Task requirements ->
From the data below, copy each line that includes the word "found".

Recorded data START

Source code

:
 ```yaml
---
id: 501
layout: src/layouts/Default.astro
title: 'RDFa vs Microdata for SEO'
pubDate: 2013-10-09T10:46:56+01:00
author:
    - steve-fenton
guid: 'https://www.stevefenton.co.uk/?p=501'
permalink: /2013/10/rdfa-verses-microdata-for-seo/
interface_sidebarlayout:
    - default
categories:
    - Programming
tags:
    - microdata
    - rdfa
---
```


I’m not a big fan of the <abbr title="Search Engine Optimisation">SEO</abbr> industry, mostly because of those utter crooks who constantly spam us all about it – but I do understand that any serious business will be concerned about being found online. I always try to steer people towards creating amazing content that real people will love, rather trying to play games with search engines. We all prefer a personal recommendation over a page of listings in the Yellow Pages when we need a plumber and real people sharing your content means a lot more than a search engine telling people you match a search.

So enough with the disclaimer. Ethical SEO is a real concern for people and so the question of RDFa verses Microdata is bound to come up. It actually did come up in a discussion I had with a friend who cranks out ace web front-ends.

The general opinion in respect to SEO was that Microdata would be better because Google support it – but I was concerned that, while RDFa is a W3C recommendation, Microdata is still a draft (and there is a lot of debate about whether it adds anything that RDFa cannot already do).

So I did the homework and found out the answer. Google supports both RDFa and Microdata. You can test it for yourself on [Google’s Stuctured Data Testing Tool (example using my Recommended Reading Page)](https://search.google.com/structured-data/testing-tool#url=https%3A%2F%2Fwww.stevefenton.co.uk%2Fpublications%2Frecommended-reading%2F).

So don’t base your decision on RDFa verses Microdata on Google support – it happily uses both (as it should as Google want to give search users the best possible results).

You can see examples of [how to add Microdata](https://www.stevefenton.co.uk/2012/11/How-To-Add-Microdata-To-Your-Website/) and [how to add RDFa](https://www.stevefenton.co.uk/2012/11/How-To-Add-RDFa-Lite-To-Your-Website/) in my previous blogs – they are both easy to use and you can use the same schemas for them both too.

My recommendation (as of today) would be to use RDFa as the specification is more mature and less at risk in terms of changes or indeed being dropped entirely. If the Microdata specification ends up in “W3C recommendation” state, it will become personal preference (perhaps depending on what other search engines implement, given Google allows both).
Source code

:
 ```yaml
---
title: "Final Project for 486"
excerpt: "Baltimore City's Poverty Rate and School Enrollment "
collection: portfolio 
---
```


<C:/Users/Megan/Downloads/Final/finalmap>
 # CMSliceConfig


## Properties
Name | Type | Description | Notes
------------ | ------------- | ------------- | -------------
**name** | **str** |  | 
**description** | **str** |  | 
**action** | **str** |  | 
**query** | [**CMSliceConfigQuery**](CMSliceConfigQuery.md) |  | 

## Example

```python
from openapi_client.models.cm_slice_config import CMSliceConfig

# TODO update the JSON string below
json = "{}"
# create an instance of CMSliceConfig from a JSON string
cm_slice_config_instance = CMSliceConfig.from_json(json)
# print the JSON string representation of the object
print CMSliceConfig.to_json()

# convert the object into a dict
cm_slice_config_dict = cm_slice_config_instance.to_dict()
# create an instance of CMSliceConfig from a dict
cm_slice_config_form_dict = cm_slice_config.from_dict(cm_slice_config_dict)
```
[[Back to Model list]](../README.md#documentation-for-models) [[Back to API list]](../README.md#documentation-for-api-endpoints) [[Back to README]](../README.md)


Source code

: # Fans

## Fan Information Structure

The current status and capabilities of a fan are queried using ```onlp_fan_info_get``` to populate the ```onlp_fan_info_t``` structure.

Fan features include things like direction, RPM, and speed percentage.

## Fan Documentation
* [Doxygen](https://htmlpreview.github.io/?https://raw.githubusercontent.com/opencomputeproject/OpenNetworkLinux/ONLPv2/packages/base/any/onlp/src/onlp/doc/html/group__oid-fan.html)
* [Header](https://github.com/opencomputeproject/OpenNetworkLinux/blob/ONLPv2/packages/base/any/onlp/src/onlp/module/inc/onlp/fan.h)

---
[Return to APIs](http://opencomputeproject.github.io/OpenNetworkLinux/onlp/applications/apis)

Recorded data END

Task response ->
I’m not a big fan of the <abbr title="Search Engine Optimisation">SEO</abbr> industry, mostly because of those utter crooks who constantly spam us all about it – but I do understand that any serious business will be concerned about being found online. I always try to steer people towards creating amazing content that real people will love, rather trying to play games with search engines. We all prefer a personal recommendation over a page of listings in the Yellow Pages when we need a plumber and real people sharing your content means a lot more than a search engine telling people you match a search.
So I did the homework and found out the answer. Google supports both RDFa and Microdata. You can test it for yourself on [Google’s Stuctured Data Testing Tool (example using my Recommended Reading Page)](https://search.google.com/structured-data/testing-tool#url=https%3A%2F%2Fwww.stevefenton.co.uk%2Fpublications%2Frecommended-reading%2F).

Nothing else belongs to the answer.